Langue de procédure : l’allemand

Juridiction de renvoi

Landgericht Berlin (tribunal régional de Berlin, Allemagne)

Partie dans la procédure au principal

M.N.

Questions préjudicielles

1.     Sur l’interprétation de la caractéristique « autorité d’émission » visée dans les dispositions combinées de l’article 6, paragraphe 1, et de l’article 2, sous c), de la directive 2014/41 1

a)     Une décision d’enquête européenne visant à obtenir des éléments de preuve déjà rassemblés dans l’État d’exécution (en l’occurrence la France) doit-elle être rendue par un juge lorsque, selon le droit de l’État d’émission (en l’occurrence l’Allemagne), leur collecte originaire aurait dû être ordonnée par le juge dans un cas de figure national comparable ?

b)     À titre subsidiaire : en va-t-il au moins ainsi lorsque l’État d’exécution a exécuté la mesure originaire sur le territoire de l’État d’émission dans le but de mettre ensuite les données obtenues à la disposition des autorités d’enquête de l’État d’émission intéressées par les données aux fins de poursuites ?

c)     Indépendamment des règles de compétence nationales de l’État d’émission, une décision d’enquête européenne visant à obtenir des éléments de preuve doit-elle toujours être adoptée par un juge (ou un organe indépendant qui n’est pas chargé des enquêtes pénales) lorsque la mesure concerne des atteintes graves à des droits fondamentaux primordiaux ?

2.     Sur l’interprétation de l’article 6, paragraphe 1, sous a), de la directive 2014/41

a)     L’article 6, paragraphe 1, sous a), de la directive 2014/41 s’oppose-t-il à une décision d’enquête européenne visant à transmettre des données déjà rassemblées dans l’État d’exécution (France) à la faveur de l’interception de télécommunications, notamment des données relatives au trafic et à la localisation ainsi que des enregistrements de contenus de communication, lorsque l’interception par l’État d’exécution s’est étendue à tous les utilisateurs du raccordement d’un service de télécommunication, la décision d’enquête européenne demande de transmettre les données de tous les raccordements utilisés sur le territoire de l’État d’émission et qu’il n’existait pas d’indices concrets de commission d’infractions graves par ces utilisateurs individuels, ni au moment où la mesure d’interception a été ordonnée et exécutée, ni au moment où la décision d’enquête européenne a été adoptée ?

b)     L’article 6, paragraphe 1, sous a), de la directive 2014/41 s’oppose-t-il à une telle décision d’enquête européenne si l’intégrité des données obtenues par la mesure d’interception ne peut pas être vérifiée par les autorités de l’État d’exécution en raison d’une confidentialité étendue ?
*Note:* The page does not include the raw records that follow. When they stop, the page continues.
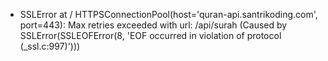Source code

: <!-- FIX ERROR  -->
- SSLError at /
HTTPSConnectionPool(host='quran-api.santrikoding.com', port=443): Max retries exceeded with url: /api/surah (Caused by SSLError(SSLEOFError(8, 'EOF occurred in violation of protocol (_ssl.c:997)')))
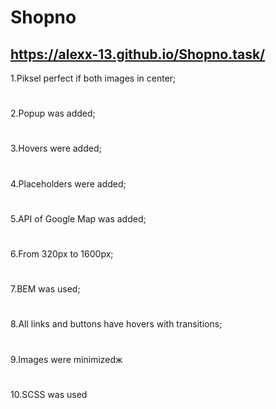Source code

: # Shopno
## https://alexx-13.github.io/Shopno.task/
1.Piksel perfect if both images in center;
#
2.Popup was added;
#
3.Hovers were added;
#
4.Placeholders were added;
#
5.API of Google Map was added;
#
6.From 320px to 1600px;
#
7.BEM was used;
#
8.All links and buttons have hovers with transitions;
#
9.Images were minimizedж
#
10.SCSS was used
3.     Sur l’interprétation de l’article 6, paragraphe 1, sous b), de la directive 2014/41

a)     L’article 6, paragraphe 1, sous b), de la directive 2014/41 s’oppose-t-il à une décision d’enquête européenne visant à transmettre des données de télécommunication déjà rassemblées dans l’État d’exécution (France) lorsque la mesure d’interception de l’État d’exécution qui a permis de collecter les données aurait été illégale selon le droit de l’État d’émission (Allemagne) dans un cas de figure national comparable ?

b)     À titre subsidiaire : en va-t-il de même en tout cas lorsque l’État d’exécution a procédé à l’interception sur le territoire de l’État d’émission et dans l’intérêt de celui-ci ?

4.     Sur l’interprétation de l’article 31, paragraphes 1 et 3, de la directive 2014/41

a)     Une mesure liée à l’infiltration des appareils terminaux et visant à extraire des données de trafic, de localisation et de communication d’un service de communication fondé sur l’Internet constitue-t-elle une interception de télécommunications au sens de l’article 31 de la directive 2014/41 ?

b)     La notification visée à l’article 31, paragraphe 1, de la directive 2014/41 doit-elle toujours être adressée à un juge ou à tout le moins lorsque la mesure envisagée par l’État qui effectue l’interception (la France) ne pourrait être ordonnée selon le droit de l’État notifié (l’Allemagne) que par un juge dans un cas de figure national comparable ?

c)     Dans la mesure où l’article 31 de la directive 2014/41 sert également à la protection individuelle des utilisateurs de télécommunications concernés, celle-ci s’étend-elle également à l’utilisation des données à des fins de poursuite pénale dans l’État notifié (Allemagne) et, le cas échéant, cette finalité est-elle équivalente à la finalité supplémentaire de protection de la souveraineté de l’État membre notifié ?

5.     Conséquences juridiques de l’obtention de preuves en violation du droit de l’Union

a)     Lorsque des preuves ont été obtenues par une décision d’enquête européenne contraire au droit de l’Union, l’interdiction d’exploiter les preuves peut-elle découler directement du principe d’effectivité du droit de l’Union ?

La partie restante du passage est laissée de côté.